- Theatrical release poster
- Directed by: Robert Greenwald
- Written by: R.M. Badat; Danny Rubin; Kathleen Rowell;
- Produced by: Robert Greenwald; David Matalon;
- Starring: Marlee Matlin; D. B. Sweeney; Martin Sheen; John C. McGinley;
- Cinematography: Steven Shaw
- Edited by: Éva Gárdos
- Music by: Graeme Revell
- Distributed by: 20th Century Fox (United States) Summit Entertainment (Overseas)
- Release date: March 26, 1993;
- Running time: 97 minutes
- Country: United States
- Language: English
- Budget: $10 million
- Box office: $5,679,569

= Hear No Evil (1993 film) =

Hear No Evil is a 1993 American thriller film directed by Robert Greenwald, starring Marlee Matlin, D. B. Sweeney and Martin Sheen. It was released by 20th Century Fox on March 26, 1993. Matlin and Sheen would later co-star on the television series The West Wing.

==Plot==
Jillian Shanahan, a deaf woman, and an athletic trainer, is unaware that her client, Mickey O'Malley, has hidden a stolen rare coin in her pager. After Mickey gets arrested at Jillian's apartment by Lt. Brock, a corrupt police officer, he gets interrogated by him in the back of a police car under the bridge. After that, he returns to Jillian's apartment, only to find Jillian is not there. He later goes to a diner owned by his friend Ben Kendall and tries to call Jillian, but does not get a response. Soon after, he leaves the diner in Ben's car. He is killed when the car gets blown up on the bridge, and the car lands in the river below. Ben begins to suspect that Lt. Brock is behind Mickey's death as well as series of terrifying threats that Jillian begins to receive. After the arrest of Lt.

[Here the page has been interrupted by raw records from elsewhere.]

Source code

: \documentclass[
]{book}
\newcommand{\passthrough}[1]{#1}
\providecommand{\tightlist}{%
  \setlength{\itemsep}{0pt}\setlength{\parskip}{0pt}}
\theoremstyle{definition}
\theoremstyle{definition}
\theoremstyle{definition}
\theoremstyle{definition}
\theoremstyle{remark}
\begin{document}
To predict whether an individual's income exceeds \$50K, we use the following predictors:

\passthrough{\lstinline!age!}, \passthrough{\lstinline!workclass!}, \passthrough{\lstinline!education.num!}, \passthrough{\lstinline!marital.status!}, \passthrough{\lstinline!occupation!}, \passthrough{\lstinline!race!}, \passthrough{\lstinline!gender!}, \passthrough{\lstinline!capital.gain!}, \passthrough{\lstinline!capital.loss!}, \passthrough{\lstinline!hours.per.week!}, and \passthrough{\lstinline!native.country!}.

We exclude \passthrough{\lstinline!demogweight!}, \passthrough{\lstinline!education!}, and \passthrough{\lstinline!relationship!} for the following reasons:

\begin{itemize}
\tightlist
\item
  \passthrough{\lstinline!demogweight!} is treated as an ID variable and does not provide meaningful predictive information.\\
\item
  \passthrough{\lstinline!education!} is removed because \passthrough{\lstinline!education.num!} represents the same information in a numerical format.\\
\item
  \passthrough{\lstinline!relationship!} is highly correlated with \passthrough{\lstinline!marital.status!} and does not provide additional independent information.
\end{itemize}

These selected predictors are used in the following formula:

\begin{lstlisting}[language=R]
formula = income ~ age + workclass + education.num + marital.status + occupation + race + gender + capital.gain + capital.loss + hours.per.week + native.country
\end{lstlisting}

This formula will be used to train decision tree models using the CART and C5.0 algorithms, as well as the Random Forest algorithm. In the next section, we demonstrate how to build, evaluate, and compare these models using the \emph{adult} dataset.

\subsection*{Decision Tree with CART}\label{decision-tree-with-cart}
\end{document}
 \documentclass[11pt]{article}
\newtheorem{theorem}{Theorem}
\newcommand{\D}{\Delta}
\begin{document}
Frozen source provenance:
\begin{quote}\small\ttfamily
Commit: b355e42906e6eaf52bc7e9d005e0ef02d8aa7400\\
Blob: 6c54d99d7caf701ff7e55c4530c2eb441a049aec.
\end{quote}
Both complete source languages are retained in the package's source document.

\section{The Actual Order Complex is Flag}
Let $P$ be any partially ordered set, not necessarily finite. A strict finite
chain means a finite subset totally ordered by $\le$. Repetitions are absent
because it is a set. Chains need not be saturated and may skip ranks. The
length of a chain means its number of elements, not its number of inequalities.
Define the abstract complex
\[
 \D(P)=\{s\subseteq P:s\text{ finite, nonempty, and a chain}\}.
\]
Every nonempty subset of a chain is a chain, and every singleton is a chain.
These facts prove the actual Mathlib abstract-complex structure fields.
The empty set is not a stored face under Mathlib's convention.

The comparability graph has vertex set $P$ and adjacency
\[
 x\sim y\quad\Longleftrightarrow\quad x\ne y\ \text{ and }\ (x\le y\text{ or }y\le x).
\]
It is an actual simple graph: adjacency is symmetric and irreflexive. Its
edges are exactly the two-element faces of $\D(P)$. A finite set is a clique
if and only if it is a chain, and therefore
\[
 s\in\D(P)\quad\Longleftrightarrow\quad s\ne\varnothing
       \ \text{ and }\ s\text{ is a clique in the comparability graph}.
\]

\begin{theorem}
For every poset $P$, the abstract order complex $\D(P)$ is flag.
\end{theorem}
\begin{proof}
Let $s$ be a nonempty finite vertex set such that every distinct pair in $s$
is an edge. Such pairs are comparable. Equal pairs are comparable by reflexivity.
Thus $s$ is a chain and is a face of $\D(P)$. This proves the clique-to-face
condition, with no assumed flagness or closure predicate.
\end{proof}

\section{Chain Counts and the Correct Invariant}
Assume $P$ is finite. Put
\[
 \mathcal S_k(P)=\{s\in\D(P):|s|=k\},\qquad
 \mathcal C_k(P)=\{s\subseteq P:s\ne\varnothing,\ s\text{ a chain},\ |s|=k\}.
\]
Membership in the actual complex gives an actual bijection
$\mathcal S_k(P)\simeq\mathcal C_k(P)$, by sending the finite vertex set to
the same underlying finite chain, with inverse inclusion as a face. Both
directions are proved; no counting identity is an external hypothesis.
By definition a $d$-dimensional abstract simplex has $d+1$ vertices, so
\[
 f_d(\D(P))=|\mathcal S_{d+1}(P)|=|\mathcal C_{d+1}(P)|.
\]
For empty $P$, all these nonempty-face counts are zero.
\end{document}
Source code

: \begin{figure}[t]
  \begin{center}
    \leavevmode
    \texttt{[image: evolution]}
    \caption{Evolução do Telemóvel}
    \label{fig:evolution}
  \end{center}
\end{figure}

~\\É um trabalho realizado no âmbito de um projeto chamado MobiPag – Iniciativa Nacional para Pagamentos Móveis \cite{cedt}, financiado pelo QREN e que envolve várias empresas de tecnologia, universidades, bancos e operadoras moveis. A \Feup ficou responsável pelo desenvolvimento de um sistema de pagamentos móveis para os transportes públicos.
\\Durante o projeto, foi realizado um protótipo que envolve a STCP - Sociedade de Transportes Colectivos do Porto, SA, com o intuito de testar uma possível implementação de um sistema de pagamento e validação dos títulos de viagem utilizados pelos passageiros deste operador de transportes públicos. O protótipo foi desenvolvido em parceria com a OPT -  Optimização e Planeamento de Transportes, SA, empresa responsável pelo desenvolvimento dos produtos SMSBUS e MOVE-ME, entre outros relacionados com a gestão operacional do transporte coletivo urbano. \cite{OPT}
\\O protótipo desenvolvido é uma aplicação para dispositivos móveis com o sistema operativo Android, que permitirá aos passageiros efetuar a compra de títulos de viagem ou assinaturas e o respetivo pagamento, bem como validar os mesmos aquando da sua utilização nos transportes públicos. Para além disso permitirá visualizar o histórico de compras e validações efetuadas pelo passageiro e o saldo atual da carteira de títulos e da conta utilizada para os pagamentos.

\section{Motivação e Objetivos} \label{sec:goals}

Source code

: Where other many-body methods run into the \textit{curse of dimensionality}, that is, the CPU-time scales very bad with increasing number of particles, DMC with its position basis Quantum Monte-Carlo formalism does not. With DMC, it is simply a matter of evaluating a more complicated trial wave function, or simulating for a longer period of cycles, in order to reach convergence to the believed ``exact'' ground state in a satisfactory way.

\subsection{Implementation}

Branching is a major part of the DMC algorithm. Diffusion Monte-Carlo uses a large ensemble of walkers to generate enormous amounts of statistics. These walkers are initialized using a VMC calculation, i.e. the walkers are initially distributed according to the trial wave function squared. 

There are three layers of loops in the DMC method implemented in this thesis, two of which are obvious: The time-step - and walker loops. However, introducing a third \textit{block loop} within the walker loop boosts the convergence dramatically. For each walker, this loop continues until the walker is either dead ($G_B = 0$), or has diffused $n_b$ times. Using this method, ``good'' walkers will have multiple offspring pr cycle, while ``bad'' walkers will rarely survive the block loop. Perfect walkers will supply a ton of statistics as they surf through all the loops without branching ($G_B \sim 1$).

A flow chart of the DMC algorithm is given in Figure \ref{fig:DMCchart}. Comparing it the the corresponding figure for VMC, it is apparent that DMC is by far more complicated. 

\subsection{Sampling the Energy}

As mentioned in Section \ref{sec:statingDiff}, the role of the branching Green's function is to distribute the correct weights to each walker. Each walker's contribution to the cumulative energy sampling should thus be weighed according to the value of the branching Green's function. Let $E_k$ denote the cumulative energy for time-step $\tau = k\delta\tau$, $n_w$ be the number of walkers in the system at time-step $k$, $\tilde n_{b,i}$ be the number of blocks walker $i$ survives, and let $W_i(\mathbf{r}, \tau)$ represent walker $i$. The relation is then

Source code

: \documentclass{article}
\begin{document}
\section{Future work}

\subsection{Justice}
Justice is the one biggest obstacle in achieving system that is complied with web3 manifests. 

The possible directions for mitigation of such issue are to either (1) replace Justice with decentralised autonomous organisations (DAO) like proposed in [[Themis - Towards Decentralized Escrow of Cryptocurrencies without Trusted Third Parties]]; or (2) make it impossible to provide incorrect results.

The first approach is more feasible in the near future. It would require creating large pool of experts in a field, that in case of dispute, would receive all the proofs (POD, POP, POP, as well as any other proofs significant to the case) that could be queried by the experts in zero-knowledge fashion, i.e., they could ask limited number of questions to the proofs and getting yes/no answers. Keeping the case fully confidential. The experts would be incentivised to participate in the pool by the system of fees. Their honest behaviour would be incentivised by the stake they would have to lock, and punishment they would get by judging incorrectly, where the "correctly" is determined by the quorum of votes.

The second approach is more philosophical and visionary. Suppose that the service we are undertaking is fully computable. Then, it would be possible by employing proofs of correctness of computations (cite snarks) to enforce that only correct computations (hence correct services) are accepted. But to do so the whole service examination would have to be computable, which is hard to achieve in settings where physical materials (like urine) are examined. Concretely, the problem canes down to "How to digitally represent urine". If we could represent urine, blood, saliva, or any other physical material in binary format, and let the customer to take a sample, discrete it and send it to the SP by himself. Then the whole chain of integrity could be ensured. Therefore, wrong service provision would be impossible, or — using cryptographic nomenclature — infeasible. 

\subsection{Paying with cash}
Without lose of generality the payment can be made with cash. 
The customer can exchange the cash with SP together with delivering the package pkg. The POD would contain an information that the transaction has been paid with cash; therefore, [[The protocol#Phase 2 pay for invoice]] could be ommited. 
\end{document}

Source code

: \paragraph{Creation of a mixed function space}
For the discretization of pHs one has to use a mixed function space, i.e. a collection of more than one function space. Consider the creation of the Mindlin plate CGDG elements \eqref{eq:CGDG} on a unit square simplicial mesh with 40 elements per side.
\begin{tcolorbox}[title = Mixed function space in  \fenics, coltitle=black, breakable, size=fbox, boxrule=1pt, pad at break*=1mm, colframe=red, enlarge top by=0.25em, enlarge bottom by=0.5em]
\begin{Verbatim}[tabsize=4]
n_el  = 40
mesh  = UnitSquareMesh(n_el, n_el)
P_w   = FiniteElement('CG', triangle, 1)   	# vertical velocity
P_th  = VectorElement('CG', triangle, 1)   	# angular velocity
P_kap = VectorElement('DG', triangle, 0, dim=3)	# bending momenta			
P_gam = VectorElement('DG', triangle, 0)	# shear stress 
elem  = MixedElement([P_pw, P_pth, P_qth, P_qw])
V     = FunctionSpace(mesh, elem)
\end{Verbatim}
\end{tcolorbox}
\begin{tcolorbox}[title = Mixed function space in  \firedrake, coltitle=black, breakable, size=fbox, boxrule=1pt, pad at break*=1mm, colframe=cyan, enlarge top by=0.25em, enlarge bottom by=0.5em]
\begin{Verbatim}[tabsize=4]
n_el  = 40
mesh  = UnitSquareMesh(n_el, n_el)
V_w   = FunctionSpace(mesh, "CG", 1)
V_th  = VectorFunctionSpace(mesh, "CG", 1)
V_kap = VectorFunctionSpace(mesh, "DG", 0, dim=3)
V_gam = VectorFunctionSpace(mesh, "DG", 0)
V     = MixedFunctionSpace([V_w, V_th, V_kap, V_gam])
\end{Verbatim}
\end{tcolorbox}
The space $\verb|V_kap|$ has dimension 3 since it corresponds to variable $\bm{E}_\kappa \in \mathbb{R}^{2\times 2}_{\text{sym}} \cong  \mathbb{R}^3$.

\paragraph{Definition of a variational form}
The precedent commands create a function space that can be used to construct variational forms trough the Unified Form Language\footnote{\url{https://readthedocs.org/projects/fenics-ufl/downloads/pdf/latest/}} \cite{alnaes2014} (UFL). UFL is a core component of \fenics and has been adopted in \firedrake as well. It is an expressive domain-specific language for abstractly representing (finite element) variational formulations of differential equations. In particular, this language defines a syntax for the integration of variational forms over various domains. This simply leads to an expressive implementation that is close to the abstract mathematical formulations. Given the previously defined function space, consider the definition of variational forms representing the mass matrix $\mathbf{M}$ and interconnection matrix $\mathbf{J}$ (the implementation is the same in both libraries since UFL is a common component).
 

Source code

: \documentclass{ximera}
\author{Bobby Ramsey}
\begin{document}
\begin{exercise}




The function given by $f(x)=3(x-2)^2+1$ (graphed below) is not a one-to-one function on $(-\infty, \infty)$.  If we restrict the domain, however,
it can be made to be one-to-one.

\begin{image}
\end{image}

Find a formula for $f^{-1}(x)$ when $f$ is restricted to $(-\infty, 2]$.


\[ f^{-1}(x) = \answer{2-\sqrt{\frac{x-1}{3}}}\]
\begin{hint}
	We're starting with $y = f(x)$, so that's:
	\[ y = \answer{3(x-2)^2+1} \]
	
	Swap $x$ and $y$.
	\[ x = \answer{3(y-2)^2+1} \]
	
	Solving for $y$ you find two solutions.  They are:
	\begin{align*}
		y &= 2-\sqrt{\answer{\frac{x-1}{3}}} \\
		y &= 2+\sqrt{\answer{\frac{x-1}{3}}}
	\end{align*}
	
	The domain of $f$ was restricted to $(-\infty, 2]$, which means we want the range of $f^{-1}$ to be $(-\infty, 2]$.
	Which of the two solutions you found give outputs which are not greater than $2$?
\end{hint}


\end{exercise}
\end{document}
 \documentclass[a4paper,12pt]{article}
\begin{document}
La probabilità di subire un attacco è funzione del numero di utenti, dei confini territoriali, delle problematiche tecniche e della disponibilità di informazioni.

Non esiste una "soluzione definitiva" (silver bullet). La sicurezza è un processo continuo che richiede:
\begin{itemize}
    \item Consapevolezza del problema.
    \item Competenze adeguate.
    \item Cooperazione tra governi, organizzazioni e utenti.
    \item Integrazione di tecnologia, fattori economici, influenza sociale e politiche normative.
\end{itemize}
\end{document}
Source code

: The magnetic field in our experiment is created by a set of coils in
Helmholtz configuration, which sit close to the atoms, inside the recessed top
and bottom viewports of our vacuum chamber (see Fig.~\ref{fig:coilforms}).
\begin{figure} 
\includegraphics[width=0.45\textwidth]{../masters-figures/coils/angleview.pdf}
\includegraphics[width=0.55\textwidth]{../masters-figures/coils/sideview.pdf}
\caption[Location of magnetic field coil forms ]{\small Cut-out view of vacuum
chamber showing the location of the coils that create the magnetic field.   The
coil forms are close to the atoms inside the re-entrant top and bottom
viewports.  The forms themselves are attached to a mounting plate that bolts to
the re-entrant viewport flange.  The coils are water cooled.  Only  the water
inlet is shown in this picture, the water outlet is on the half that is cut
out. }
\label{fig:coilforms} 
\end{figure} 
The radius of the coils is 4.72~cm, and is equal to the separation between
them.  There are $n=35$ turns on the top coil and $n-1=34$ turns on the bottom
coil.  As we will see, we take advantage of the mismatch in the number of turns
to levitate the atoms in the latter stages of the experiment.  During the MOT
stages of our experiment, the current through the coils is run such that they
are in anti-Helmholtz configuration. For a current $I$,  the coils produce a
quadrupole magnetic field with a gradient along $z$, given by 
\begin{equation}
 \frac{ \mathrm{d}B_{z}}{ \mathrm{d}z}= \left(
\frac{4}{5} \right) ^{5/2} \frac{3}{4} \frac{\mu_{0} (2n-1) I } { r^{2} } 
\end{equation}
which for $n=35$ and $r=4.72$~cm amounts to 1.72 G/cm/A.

Brock, Jillian and Ben, now in a vacation abroad, are being stalked by a killer who also wants the coin, and is revealed to be Mickey. After a fatal cat-and-mouse game, Mickey will be killed by Jillian as an act of self-defense and the coin returns to the museum.

==Cast==
- Marlee Matlin as Jillian Shanahan
- D. B. Sweeney as Ben Kendall
- Martin Sheen as Lt. Brock
- John C. McGinley as Mickey O'Malley
- Christine Carllisi as Grace
- Greg Wayne Elam as Cooper
- Charley Lang as Wiley

==Production==

Principal photography began on May 4, 1992. Filming took place in and around Portland, Oregon where the film is set. Other locations in Portland included the Hawthorne Bridge, Mount Tabor Park, the Union Station, the Willamette River and at the Timberline Lodge at Mount Hood, Oregon where the final climax of the film was shot. Production officially wrapped on June 26, 1992.

==Release==

Hear No Evil was released on March 26, 1993, in 1,430 theaters. It ranked at #6 at the box-office, making $2.6 million in its opening weekend. It went on to gross $5.6 million in its theatrical run.

===Reception===
The film received negative reviews from film critics and has a 20% rating on Rotten Tomatoes based on 10 reviews.

===Home video===

Hear No Evil was released on VHS on August 11, 1993, and on DVD on September 7, 2004.